● **DATA FOR PROCESSING**:

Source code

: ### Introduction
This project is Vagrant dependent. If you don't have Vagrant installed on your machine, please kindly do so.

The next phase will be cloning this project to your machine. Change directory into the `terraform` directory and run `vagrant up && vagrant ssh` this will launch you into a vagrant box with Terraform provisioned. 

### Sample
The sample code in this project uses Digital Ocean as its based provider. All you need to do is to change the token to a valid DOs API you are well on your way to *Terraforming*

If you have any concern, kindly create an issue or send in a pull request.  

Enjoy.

● **ASSIGNMENT**: Your answer should be exactly the lines of the data above, from the first through the line containing "This project is".

● **EXERCISE RESPONSE**:
Source code

: ### Introduction
This project is Vagrant dependent. If you don't have Vagrant installed on your machine, please kindly do so.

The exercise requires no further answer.